The somewhat large amphidiscs which are irregularly scattered in radial disposition within the external skin, exhibit a firm smooth axial rod with several (four or eight) radially projecting tubercles in the centre. The bell-shaped terminal umbels are rather broad, and measure about one-fourth of the total length. They consist of eight broad shovel-shaped rays with lancet-like pointed ends. There is a much sparser occurrence of rather small elongated forms, with narrow umbel-rays. Very frequent, on the other hand, is the occurrence of the familiar small amphidiscs with ten- or twelve-rayed, short, hemispherical umbels.

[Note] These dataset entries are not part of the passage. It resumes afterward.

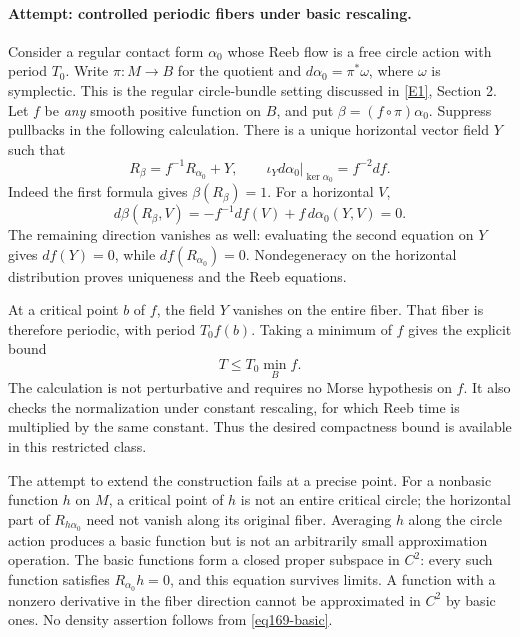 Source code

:\documentclass[11pt,a4paper]{article}
\newcommand{\eref}[2]{\hyperlink{extra:#1:#2}{[E#2]}}
\numberwithin{equation}{section}
\begin{document}
\paragraph{Attempt: controlled periodic fibers under basic rescaling.}
Consider a regular contact form $\alpha_0$ whose Reeb flow is a free circle
action with period $T_0$. Write $\pi:M\to B$ for the quotient and
$d\alpha_0=\pi^*\omega$, where $\omega$ is symplectic. This is the regular
circle-bundle setting discussed in \eref{1141}{1}, Section 2. Let $f$ be
\emph{any} smooth positive function on $B$, and put
$\beta=(f\circ\pi)\alpha_0$. Suppress pullbacks in the following calculation.
There is a unique horizontal vector field $Y$ such that
\begin{equation}\label{eq169-basic}
 R_\beta=f^{-1}R_{\alpha_0}+Y,
 \qquad \iota_Yd\alpha_0\big|_{\ker\alpha_0}=f^{-2}df.
\end{equation}
Indeed the first formula gives $\beta(R_\beta)=1$. For a horizontal $V$,
\[
 d\beta(R_\beta,V)=-f^{-1}df(V)+f\,d\alpha_0(Y,V)=0.
\]
The remaining direction vanishes as well: evaluating the second equation
on $Y$ gives $df(Y)=0$, while $df(R_{\alpha_0})=0$. Nondegeneracy on the
horizontal distribution proves uniqueness and the Reeb equations.

At a critical point $b$ of $f$, the field $Y$ vanishes on the entire fiber.
That fiber is therefore periodic, with period $T_0 f(b)$. Taking a minimum
of $f$ gives the explicit bound
\begin{equation}\label{eq169-bound}
                     T\le T_0\min_B f.
\end{equation}
The calculation is not perturbative and requires no Morse hypothesis on
$f$. It also checks the normalization under constant rescaling, for which
Reeb time is multiplied by the same constant. Thus the desired compactness
bound is available in this restricted class.

The attempt to extend the construction fails at a precise point. For a
nonbasic function $h$ on $M$, a critical point of $h$ is not an entire
critical circle; the horizontal part of $R_{h\alpha_0}$ need not vanish
along its original fiber. Averaging $h$ along the circle action produces
a basic function but is not an arbitrarily small approximation operation.
The basic functions form a closed proper subspace in $C^2$: every such
function satisfies $R_{\alpha_0}h=0$, and this equation survives limits.
A function with a nonzero derivative in the fiber direction cannot be
approximated in $C^2$ by basic ones. No density assertion follows from
\eqref{eq169-basic}.
\end{document}
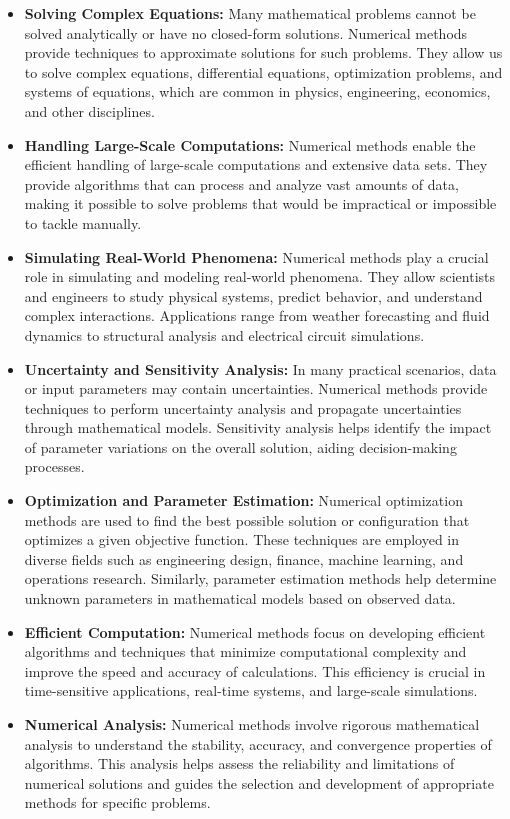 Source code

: \begin{itemize}
\item {\bf Solving Complex Equations:} Many mathematical problems cannot be solved analytically or have no closed-form solutions. Numerical methods provide techniques to approximate solutions for such problems. They allow us to solve complex equations, differential equations, optimization problems, and systems of equations, which are common in physics, engineering, economics, and other disciplines.
\item {\bf Handling Large-Scale Computations:} Numerical methods enable the efficient handling of large-scale computations and extensive data sets. They provide algorithms that can process and analyze vast amounts of data, making it possible to solve problems that would be impractical or impossible to tackle manually.
\item {\bf Simulating Real-World Phenomena:} Numerical methods play a crucial role in simulating and modeling real-world phenomena. They allow scientists and engineers to study physical systems, predict behavior, and understand complex interactions. Applications range from weather forecasting and fluid dynamics to structural analysis and electrical circuit simulations.
\item {\bf Uncertainty and Sensitivity Analysis:} In many practical scenarios, data or input parameters may contain uncertainties. Numerical methods provide techniques to perform uncertainty analysis and propagate uncertainties through mathematical models. Sensitivity analysis helps identify the impact of parameter variations on the overall solution, aiding decision-making processes.
\item {\bf Optimization and Parameter Estimation:} Numerical optimization methods are used to find the best possible solution or configuration that optimizes a given objective function. These techniques are employed in diverse fields such as engineering design, finance, machine learning, and operations research. Similarly, parameter estimation methods help determine unknown parameters in mathematical models based on observed data.
\item {\bf Efficient Computation:} Numerical methods focus on developing efficient algorithms and techniques that minimize computational complexity and improve the speed and accuracy of calculations. This efficiency is crucial in time-sensitive applications, real-time systems, and large-scale simulations.
\item {\bf Numerical Analysis:} Numerical methods involve rigorous mathematical analysis to understand the stability, accuracy, and convergence properties of algorithms. This analysis helps assess the reliability and limitations of numerical solutions and guides the selection and development of appropriate methods for specific problems.
\end{itemize}


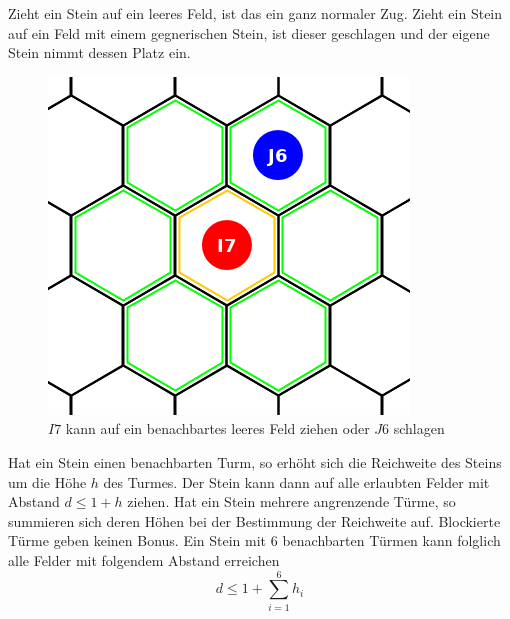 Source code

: Zieht ein Stein auf ein leeres Feld, ist das ein ganz normaler Zug. Zieht ein Stein auf ein Feld mit einem gegnerischen Stein, ist dieser geschlagen und der eigene Stein nimmt dessen Platz ein.
\begin{figure}[ht]
\begin{center}
\includegraphics[scale=0.3]{graphic/token-move-kick.png}
\end{center}
\caption*{$I7$ kann auf ein benachbartes leeres Feld ziehen oder $J6$ schlagen}
\end{figure}
\newpage

Hat ein Stein einen benachbarten Turm, so erhöht sich die Reichweite des Steins um die Höhe $h$ des Turmes. Der Stein kann dann auf alle erlaubten Felder mit Abstand $d \le 1 + h$ ziehen. Hat ein Stein mehrere angrenzende Türme, so summieren sich deren Höhen bei der Bestimmung der Reichweite auf. Blockierte Türme geben keinen Bonus. Ein Stein mit $6$ benachbarten Türmen kann folglich alle Felder mit folgendem Abstand erreichen \[d \le 1 + \sum_{i=1}^6 h_i\]

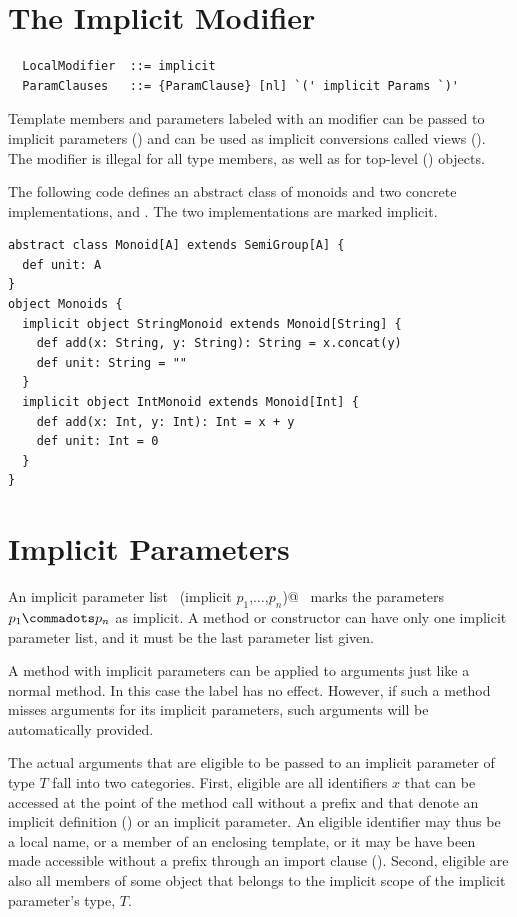 \section{The Implicit Modifier}\label{sec:impl-defs}

\syntax\begin{lstlisting}
  LocalModifier  ::= implicit
  ParamClauses   ::= {ParamClause} [nl] `(' implicit Params `)'
\end{lstlisting}

Template members and parameters labeled with an 
modifier can be passed to implicit parameters ()
and can be used as implicit conversions called views
(). The  modifier is illegal for all
type members, as well as for top-level ()
objects.

\example\label{ex:impl-monoid}
The following code defines an abstract class of monoids and
two concrete implementations,  and
. The two implementations are marked implicit.

\begin{lstlisting}
abstract class Monoid[A] extends SemiGroup[A] {
  def unit: A
}
object Monoids {
  implicit object StringMonoid extends Monoid[String] {
    def add(x: String, y: String): String = x.concat(y)
    def unit: String = ""
  }
  implicit object IntMonoid extends Monoid[Int] {
    def add(x: Int, y: Int): Int = x + y
    def unit: Int = 0
  }
}
\end{lstlisting}

\section{Implicit Parameters}\label{sec:impl-params}

An implicit parameter list
~\lstinline@(implicit $p_1$,$\ldots$,$p_n$)@~ marks the parameters $p_1 \commadots p_n$ as
implicit. A method or constructor can have only one implicit parameter
list, and it must be the last parameter list given.

A method with implicit parameters can be applied to arguments just
like a normal method. In this case the  label has no
effect. However, if such a method misses arguments for its implicit
parameters, such arguments will be automatically provided.

The actual arguments that are eligible to be passed to an implicit
parameter of type $T$ fall into two categories. First, eligible are
all identifiers $x$ that can be accessed at the point of the method
call without a prefix and that denote an implicit definition
() or an implicit parameter.  An eligible
identifier may thus be a local name, or a member of an enclosing
template, or it may be have been made accessible without a prefix
through an import clause (). Second, eligible are
also all  members of some object that belongs to the
implicit scope of the implicit parameter's type, $T$.

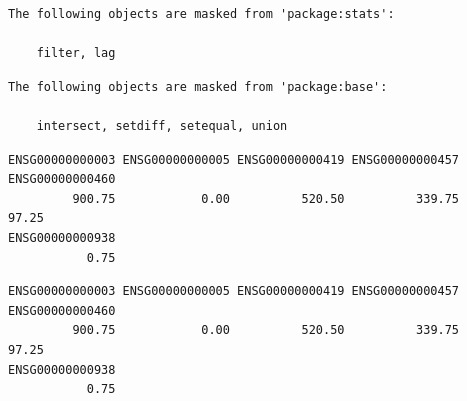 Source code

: \documentclass[
  letterpaper,
  DIV=11,
  numbers=noendperiod]{scrartcl}
\newenvironment{Shaded}{\begin{snugshade}}{\end{snugshade}}
\newcommand{\DecValTok}[1]{\textcolor[rgb]{0.68,0.00,0.00}{#1}}
\newcommand{\FunctionTok}[1]{\textcolor[rgb]{0.28,0.35,0.67}{#1}}
\newcommand{\NormalTok}[1]{\textcolor[rgb]{0.00,0.23,0.31}{#1}}
\newcommand{\OtherTok}[1]{\textcolor[rgb]{0.00,0.23,0.31}{#1}}
\newcommand{\SpecialCharTok}[1]{\textcolor[rgb]{0.37,0.37,0.37}{#1}}
\newcommand{\StringTok}[1]{\textcolor[rgb]{0.13,0.47,0.30}{#1}}
\begin{document}
\begin{verbatim}
The following objects are masked from 'package:stats':

    filter, lag
\end{verbatim}

\begin{verbatim}
The following objects are masked from 'package:base':

    intersect, setdiff, setequal, union
\end{verbatim}

\begin{Shaded}
\end{Shaded}

\begin{verbatim}
ENSG00000000003 ENSG00000000005 ENSG00000000419 ENSG00000000457 ENSG00000000460 
         900.75            0.00          520.50          339.75           97.25 
ENSG00000000938 
           0.75 
\end{verbatim}

\begin{Shaded}
\end{Shaded}

\begin{verbatim}
ENSG00000000003 ENSG00000000005 ENSG00000000419 ENSG00000000457 ENSG00000000460 
         900.75            0.00          520.50          339.75           97.25 
ENSG00000000938 
           0.75 
\end{verbatim}
\end{document}
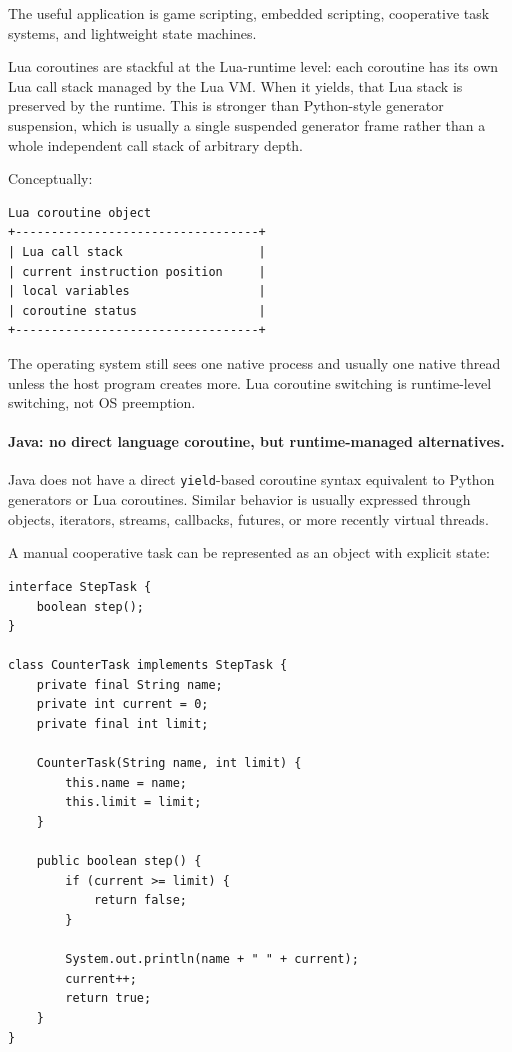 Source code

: The useful application is game scripting, embedded scripting, cooperative task systems, and lightweight state machines.

Lua coroutines are stackful at the Lua-runtime level: each coroutine has its own Lua call stack managed by the Lua VM. When it yields, that Lua stack is preserved by the runtime. This is stronger than Python-style generator suspension, which is usually a single suspended generator frame rather than a whole independent call stack of arbitrary depth.

Conceptually:

\begin{verbatim}
Lua coroutine object
+----------------------------------+
| Lua call stack                   |
| current instruction position     |
| local variables                  |
| coroutine status                 |
+----------------------------------+
\end{verbatim}

The operating system still sees one native process and usually one native thread unless the host program creates more. Lua coroutine switching is runtime-level switching, not OS preemption.

\paragraph{Java: no direct language coroutine, but runtime-managed alternatives.}

Java does not have a direct \texttt{yield}-based coroutine syntax equivalent to Python generators or Lua coroutines. Similar behavior is usually expressed through objects, iterators, streams, callbacks, futures, or more recently virtual threads.

A manual cooperative task can be represented as an object with explicit state:

\begin{verbatim}
interface StepTask {
    boolean step();
}

class CounterTask implements StepTask {
    private final String name;
    private int current = 0;
    private final int limit;

    CounterTask(String name, int limit) {
        this.name = name;
        this.limit = limit;
    }

    public boolean step() {
        if (current >= limit) {
            return false;
        }

        System.out.println(name + " " + current);
        current++;
        return true;
    }
}
\end{verbatim}

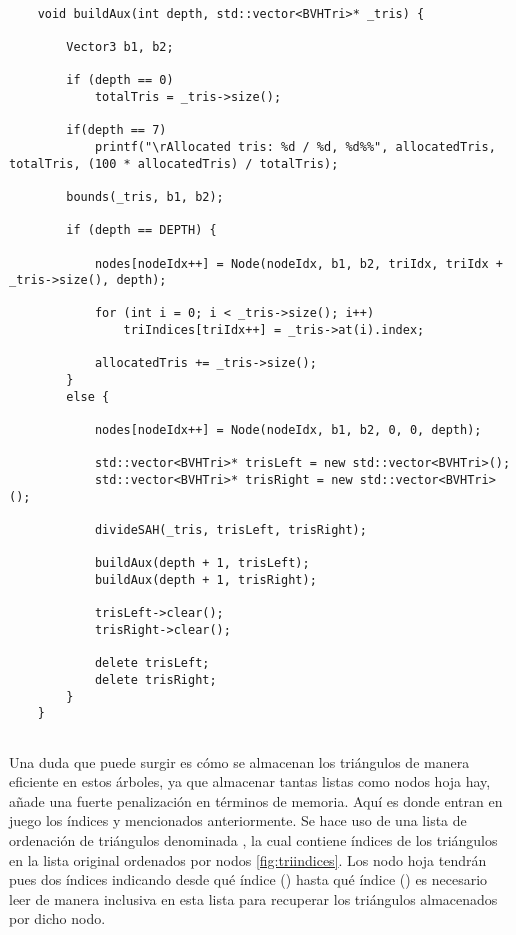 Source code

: \begin{minipage}[c]{0.95\textwidth}
\begin{lstlisting}[label={cod:generatebvh}, caption={Generación recursiva del árbol BVH}]
	
	void buildAux(int depth, std::vector<BVHTri>* _tris) {

		Vector3 b1, b2;

		if (depth == 0)
			totalTris = _tris->size();

		if(depth == 7)
			printf("\rAllocated tris: %d / %d, %d%%", allocatedTris, totalTris, (100 * allocatedTris) / totalTris);

		bounds(_tris, b1, b2);

		if (depth == DEPTH) {

			nodes[nodeIdx++] = Node(nodeIdx, b1, b2, triIdx, triIdx + _tris->size(), depth);

			for (int i = 0; i < _tris->size(); i++)
				triIndices[triIdx++] = _tris->at(i).index;

			allocatedTris += _tris->size();
		}
		else {

			nodes[nodeIdx++] = Node(nodeIdx, b1, b2, 0, 0, depth);

			std::vector<BVHTri>* trisLeft = new std::vector<BVHTri>();
			std::vector<BVHTri>* trisRight = new std::vector<BVHTri>();

			divideSAH(_tris, trisLeft, trisRight);

			buildAux(depth + 1, trisLeft);
			buildAux(depth + 1, trisRight);

			trisLeft->clear();
			trisRight->clear();

			delete trisLeft;
			delete trisRight;
		}
	}
	
\end{lstlisting}
\end{minipage}

Una duda que puede surgir es cómo se almacenan los triángulos de manera eficiente en estos árboles, ya que almacenar tantas listas como nodos hoja hay, añade una fuerte penalización en términos de memoria. Aquí es donde entran en juego los índices  y  mencionados anteriormente. Se hace uso de una lista de ordenación de triángulos denominada , la cual contiene índices de los triángulos en la lista original ordenados por nodos \autoref{fig:triindices}. Los nodo hoja tendrán pues dos índices indicando desde qué índice () hasta qué índice () es necesario leer de manera inclusiva en esta lista para recuperar los triángulos almacenados por dicho nodo.

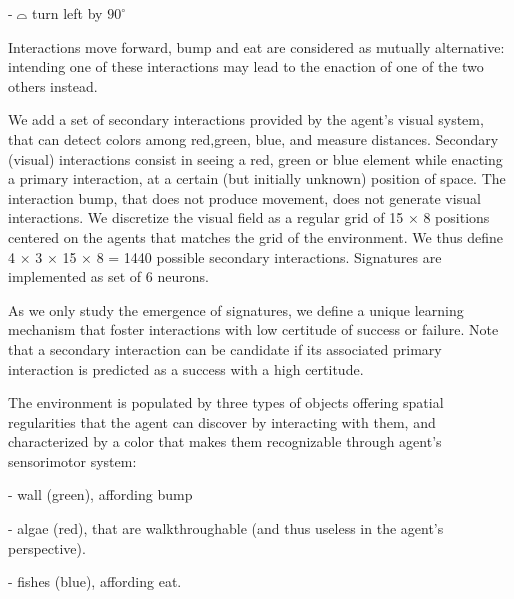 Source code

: \documentclass[conference]{IEEEtran}
\begin{document}
- \includegraphics[width=0.02\textwidth]{img/lt0.pdf} turn left by $90^\circ$ 

Interactions move forward, bump and eat are considered as mutually alternative: intending one of these interactions may lead to the enaction of one of the two others instead. %

We add a set of secondary interactions provided by the agent’s visual system, that can detect colors among {red,green, blue}, and measure distances.  Secondary (visual) interactions consist in seeing a red, green or blue element while enacting a primary interaction, at a certain (but initially unknown) position of space. The interaction bump, that does not produce movement, does not generate visual interactions. We discretize the visual field as a regular grid of 15 × 8 positions centered on the agents that matches the grid of the environment. We thus define 4 × 3 × 15 × 8 = 1440 possible secondary interactions.
Signatures are implemented as set of 6 neurons. %

As we only study the emergence of signatures, we define a unique learning mechanism that foster interactions with low certitude of success or failure. Note that a secondary interaction can be candidate if its associated primary interaction is predicted as a success with a high certitude.

The environment is populated by three types of objects offering spatial regularities that the agent can discover by interacting with them, and characterized by a color that makes them recognizable through agent's sensorimotor system:

- wall (green), affording bump

- algae (red), that are walkthroughable (and thus useless in the agent's perspective).

- fishes (blue), affording eat.
\end{document}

In the gastral membrane and in the lining of the larger efferent canals the hypogastral oxypentacts are absent, but strands of oxydiacts of various thickness, with or without central thickening and projecting nodes occur abundantly. The autogatral pentact pinuli are strikingly distant from one another, and bear long, pointed, somewhat spinose basal rays, and a rather long spindle-shaped, thickened proximal with short, almost scale-like teeth. Small amphidiscs with twelve- or more rayed, short, hemispherical umbels occur abundantly in the gastral membrane. The cuff-like limiting fringe round the sharply defined oscular margin consists of oxydiacts, almost 1 mm long, in which the proximal ray is quite smooth and simple, and uniformly narrowed into a sharp point, while the free distal ray, close above the smooth inner portion, is beset in fir-tree like fashion with scale-like or pointed spines, projecting obliquely outwards, and also exhibits a spindle-shaped thickening.